Having a healthy fascia will also increase athletic performance. I know many people who practice yoga just so they can play tennis, go running, lift weights, and do the things they enjoy well into their senior years. So, unless you want to look and move like the Tin Man from The Wizard of Oz,  I suggest getting on your yoga mat today.

Yin Yoga Poses for Ligaments and Tendons

Focusing on muscles and strength is necessary, especially as we age. Being strong and improving flexibility in tendons and ligaments have become more critical.

I am working on improving my tendons and ligaments through yoga. I am very much a beginner and still have so much to learn. 

Here are three positions I find particularly beneficial for improving flexibility with tendons and ligaments.

  • Butterfly pose where you sit on your yoga mat with the bottoms of the feet touching each other. I’m working on zippering my toes together. I’m in the beginning stage of this. The tendons and ligaments in my toes are very tight.

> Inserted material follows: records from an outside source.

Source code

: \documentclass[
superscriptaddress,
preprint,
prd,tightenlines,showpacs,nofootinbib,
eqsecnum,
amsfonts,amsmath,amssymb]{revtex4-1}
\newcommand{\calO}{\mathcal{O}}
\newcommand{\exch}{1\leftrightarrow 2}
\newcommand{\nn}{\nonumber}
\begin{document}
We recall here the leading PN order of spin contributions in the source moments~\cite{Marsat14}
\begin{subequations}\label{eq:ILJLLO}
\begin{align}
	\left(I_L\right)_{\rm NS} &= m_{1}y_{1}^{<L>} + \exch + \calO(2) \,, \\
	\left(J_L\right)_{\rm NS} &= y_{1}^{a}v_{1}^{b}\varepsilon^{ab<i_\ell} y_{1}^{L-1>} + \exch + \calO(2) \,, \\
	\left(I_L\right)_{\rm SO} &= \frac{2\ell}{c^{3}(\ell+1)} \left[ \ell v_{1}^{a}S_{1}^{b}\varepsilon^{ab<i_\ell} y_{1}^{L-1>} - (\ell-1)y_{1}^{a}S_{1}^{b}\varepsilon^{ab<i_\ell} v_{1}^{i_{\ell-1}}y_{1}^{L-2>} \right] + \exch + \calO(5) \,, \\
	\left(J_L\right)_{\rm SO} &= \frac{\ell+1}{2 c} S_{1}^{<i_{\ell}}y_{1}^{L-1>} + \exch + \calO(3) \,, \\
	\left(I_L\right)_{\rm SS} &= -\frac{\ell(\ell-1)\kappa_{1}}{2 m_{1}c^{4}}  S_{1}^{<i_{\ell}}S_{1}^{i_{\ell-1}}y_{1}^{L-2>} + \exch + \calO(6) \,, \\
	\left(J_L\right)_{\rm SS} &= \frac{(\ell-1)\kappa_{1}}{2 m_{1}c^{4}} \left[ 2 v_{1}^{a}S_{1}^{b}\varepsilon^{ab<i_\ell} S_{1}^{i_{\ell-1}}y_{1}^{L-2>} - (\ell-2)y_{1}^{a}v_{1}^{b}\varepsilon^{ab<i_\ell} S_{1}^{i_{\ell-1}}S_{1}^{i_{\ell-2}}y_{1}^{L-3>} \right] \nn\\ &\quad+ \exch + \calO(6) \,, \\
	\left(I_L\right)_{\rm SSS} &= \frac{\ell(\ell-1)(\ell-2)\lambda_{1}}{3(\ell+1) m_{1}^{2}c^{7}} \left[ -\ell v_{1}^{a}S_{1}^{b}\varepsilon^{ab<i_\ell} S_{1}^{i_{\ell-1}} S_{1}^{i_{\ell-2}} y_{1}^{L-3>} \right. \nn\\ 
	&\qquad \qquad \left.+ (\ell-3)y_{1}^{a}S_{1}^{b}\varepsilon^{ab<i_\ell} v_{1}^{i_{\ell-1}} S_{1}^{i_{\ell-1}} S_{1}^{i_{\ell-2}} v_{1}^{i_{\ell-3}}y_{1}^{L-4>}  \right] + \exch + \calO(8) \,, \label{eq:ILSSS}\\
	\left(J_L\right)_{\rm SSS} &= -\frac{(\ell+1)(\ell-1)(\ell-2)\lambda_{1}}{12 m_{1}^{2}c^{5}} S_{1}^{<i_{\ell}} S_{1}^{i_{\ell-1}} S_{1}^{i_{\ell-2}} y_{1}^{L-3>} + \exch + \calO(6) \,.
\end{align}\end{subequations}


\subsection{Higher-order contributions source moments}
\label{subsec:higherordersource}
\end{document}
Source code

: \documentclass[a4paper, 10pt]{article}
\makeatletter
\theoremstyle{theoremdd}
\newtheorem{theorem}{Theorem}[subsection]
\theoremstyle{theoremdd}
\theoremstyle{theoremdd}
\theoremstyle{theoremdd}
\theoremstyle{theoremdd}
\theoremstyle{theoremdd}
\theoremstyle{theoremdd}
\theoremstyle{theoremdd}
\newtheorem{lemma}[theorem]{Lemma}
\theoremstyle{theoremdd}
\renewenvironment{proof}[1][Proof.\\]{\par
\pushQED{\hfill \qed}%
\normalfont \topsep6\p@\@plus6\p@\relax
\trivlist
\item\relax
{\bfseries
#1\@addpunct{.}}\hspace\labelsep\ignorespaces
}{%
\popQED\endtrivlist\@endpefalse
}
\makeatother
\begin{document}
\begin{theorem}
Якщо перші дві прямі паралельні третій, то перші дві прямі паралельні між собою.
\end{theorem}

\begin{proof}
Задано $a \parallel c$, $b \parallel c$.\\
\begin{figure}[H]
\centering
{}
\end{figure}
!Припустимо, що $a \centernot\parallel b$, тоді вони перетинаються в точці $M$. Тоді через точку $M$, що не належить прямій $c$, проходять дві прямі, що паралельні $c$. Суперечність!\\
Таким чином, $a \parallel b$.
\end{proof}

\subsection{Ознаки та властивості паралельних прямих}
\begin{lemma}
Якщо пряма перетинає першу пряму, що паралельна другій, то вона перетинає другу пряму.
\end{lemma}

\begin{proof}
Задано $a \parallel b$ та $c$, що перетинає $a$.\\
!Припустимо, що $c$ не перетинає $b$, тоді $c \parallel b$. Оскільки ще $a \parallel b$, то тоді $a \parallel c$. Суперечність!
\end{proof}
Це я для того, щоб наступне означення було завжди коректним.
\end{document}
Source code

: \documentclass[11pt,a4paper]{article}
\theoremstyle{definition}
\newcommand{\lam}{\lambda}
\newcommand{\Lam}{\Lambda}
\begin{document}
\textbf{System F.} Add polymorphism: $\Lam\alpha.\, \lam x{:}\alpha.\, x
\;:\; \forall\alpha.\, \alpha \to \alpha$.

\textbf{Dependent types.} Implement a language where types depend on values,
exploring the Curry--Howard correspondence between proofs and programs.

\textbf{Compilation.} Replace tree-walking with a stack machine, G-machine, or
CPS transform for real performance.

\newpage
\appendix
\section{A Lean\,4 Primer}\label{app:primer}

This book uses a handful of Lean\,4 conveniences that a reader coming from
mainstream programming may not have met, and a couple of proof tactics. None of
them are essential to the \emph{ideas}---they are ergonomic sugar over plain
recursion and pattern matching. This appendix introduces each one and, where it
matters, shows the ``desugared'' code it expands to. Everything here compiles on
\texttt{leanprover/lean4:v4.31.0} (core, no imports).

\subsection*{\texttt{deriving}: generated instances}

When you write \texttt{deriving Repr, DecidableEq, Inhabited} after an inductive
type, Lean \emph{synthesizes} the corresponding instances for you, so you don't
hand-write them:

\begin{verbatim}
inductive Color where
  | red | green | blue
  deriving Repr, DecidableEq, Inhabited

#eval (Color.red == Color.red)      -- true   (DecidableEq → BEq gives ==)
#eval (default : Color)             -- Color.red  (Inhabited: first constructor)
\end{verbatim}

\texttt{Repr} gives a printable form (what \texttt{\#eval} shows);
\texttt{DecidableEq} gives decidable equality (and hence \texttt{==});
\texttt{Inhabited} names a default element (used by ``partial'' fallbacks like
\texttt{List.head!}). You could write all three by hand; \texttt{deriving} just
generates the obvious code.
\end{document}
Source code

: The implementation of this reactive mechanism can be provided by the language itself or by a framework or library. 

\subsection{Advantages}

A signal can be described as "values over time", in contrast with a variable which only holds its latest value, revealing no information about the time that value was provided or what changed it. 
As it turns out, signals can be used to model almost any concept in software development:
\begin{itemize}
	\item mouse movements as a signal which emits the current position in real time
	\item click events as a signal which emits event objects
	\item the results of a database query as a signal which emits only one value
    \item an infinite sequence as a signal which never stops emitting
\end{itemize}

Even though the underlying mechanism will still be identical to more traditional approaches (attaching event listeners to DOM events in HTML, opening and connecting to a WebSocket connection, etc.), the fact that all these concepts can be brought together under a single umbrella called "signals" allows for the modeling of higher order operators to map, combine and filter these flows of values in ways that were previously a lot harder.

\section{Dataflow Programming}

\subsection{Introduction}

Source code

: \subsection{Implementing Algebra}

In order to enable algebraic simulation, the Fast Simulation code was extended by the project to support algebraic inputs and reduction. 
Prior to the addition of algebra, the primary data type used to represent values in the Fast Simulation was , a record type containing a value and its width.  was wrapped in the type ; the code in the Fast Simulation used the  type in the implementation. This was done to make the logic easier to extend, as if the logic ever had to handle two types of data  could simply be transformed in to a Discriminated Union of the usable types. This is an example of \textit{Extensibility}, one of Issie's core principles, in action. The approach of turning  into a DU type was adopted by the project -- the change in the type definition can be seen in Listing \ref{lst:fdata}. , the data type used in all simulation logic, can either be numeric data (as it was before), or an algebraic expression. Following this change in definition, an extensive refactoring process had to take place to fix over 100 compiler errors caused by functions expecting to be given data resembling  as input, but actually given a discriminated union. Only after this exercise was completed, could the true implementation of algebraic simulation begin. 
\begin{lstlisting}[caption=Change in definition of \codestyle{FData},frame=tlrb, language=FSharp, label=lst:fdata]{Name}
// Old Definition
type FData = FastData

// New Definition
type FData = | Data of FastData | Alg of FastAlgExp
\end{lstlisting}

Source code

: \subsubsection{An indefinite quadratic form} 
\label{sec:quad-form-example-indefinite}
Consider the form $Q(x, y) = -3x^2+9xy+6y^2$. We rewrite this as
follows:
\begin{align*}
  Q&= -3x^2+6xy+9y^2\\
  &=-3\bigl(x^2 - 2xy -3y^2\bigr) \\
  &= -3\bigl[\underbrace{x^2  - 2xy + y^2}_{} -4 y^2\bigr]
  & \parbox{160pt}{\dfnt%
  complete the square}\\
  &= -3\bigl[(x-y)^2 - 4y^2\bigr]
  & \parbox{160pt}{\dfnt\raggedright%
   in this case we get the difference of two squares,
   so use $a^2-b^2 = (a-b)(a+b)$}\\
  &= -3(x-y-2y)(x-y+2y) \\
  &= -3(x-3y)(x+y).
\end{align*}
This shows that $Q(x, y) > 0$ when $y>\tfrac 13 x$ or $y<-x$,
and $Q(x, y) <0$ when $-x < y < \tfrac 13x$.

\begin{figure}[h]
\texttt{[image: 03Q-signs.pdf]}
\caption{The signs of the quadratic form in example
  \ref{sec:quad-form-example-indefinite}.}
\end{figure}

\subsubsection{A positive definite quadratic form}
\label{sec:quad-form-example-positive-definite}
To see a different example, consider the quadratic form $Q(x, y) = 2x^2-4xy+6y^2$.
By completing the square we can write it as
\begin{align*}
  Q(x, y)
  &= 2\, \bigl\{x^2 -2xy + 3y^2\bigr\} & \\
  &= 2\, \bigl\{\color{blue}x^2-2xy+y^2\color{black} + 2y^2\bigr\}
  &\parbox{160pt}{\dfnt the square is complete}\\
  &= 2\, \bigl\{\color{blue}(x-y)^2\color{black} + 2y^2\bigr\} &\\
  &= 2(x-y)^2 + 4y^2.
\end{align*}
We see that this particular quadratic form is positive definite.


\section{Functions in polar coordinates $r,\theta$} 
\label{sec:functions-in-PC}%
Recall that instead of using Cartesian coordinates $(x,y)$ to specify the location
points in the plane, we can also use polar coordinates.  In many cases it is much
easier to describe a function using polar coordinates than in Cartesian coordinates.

  • Optional blocks to rest your forehead on or a strap around your waist and outside of the knife edge of your feet.

  • Upward Facing Dog or Cobra poses with your feet, legs, and hips on the mat with the arms supporting your front. Keep elbows bent and support the spine. It is difficult to relax the tendons that attach the hips to the abdomen, lengthening the front. I am still working on the sphinx and baby cobra, but I will eventually work on the cobra and facing dogs where the legs and knees are off the matte and elbows are straight.

  • Alternative to Cobra pose is sphinx or seal pose. Utilize a bolster under the forearms if you wish to have gentle support in sphinx. 

Bridge pose where you lay on your back with knees bent. Raise your hips. This is easy for the first 30 seconds, but the prop allows the body to relax if held longer.

A passive bridge requires a block placed under the lower back for support enabling a practitioner to sit in the pose for a few minutes. 

Yin Yoga is not about the flowing type of yoga that people often think about. It is more about getting into a position and holding it for tension release. For 45 seconds or two minutes allows other parts of your body to release. It’s difficult to relax enough to get your tendons and ligaments to let go. In some positions, being supported with a block, bolster or foam roller allows me to rest for up to 5 minutes in a pose more easily.